Welcome to the SIUE Elementary Education closed edTPA portal! The Placement Confirmation Letter containing the password that brought you to this page is an important document containing information about your Elementary teacher candidate, SIUE faculty who will be supporting your work as a teacher candidate mentor, and the SIUE policies that will govern your work. This password-protected webpage contains more detailed, private information about how SIUE is preparing your Elementary teacher candidate for the edTPA performance assessment which is required for initial licensure in Illinois.

The edTPA requires teacher candidates to complete three tasks. Task 1 is Planning for Instruction and Assessment. Task 2 is Instructing and Engaging Students in Learning. Task 3 is Assessing Student Learning. These three tasks represent a "cycle of effective teaching" (i.e., teaching that is focused on student learning). The planning task documents teacher candidates intended teaching, the instruction task documents their enacted teaching, and the assessment task documents the impact of their teaching on student learning.

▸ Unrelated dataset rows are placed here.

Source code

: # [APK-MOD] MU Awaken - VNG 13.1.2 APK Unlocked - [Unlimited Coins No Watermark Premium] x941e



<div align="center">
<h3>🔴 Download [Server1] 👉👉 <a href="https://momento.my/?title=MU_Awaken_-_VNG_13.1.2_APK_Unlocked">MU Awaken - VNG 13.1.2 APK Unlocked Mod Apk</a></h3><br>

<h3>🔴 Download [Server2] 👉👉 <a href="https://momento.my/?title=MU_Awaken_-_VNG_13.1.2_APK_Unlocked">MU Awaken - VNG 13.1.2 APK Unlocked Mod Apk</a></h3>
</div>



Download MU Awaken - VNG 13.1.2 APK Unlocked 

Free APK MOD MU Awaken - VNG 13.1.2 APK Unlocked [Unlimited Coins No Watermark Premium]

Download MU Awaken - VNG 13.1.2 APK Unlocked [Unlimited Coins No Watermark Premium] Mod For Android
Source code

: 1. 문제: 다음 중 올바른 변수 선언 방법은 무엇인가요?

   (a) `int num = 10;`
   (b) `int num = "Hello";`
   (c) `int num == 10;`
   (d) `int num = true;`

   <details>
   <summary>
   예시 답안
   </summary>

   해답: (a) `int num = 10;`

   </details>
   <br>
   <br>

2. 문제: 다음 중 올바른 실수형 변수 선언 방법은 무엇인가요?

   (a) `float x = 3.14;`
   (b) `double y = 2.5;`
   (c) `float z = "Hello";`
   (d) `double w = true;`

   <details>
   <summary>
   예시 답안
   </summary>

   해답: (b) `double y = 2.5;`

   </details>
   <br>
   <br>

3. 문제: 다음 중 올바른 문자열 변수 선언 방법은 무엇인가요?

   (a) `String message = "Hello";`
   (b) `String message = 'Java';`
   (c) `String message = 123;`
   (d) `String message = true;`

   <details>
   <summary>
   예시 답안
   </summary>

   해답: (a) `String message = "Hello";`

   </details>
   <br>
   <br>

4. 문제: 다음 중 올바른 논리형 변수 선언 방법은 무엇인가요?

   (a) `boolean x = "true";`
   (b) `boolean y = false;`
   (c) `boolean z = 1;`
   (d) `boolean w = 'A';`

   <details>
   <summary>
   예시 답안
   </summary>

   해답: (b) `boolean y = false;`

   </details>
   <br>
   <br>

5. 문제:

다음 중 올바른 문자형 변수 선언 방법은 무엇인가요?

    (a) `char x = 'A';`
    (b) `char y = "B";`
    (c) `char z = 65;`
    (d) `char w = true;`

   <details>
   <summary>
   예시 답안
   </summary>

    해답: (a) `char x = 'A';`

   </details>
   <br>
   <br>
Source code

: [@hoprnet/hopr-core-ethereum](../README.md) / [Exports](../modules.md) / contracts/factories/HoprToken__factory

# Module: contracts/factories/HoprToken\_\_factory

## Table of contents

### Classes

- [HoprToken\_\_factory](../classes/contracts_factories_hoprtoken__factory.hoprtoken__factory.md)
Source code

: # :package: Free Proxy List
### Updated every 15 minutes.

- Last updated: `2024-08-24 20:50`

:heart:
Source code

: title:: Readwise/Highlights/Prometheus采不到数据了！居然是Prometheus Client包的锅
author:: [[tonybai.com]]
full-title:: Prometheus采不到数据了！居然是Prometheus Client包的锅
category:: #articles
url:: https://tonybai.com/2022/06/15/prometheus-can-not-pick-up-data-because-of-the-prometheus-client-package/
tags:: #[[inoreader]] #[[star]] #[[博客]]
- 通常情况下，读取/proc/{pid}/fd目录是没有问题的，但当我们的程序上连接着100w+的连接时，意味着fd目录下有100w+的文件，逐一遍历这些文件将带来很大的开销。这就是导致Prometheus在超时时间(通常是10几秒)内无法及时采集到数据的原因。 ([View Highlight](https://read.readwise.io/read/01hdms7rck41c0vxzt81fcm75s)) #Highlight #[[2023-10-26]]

The three tasks and the evidence they provide for each are framed by their understandings of students and their learning. As they develop, document, and teach lessons, they will reflect upon the cyclical relationship among planning, instruction, and assessment with a focus on their students’ learning needs.

An essential part of the assessment is the evidence teacher candidates will submit outlining how they planned, taught, and assessed their lessons to deepen student learning. This evidence includes both artifacts and commentaries.

Artifacts represent authentic work completed by the teacher candidate and their students. These include lesson plans, copies of instructional and assessment materials, video clips of their teaching, and student work samples.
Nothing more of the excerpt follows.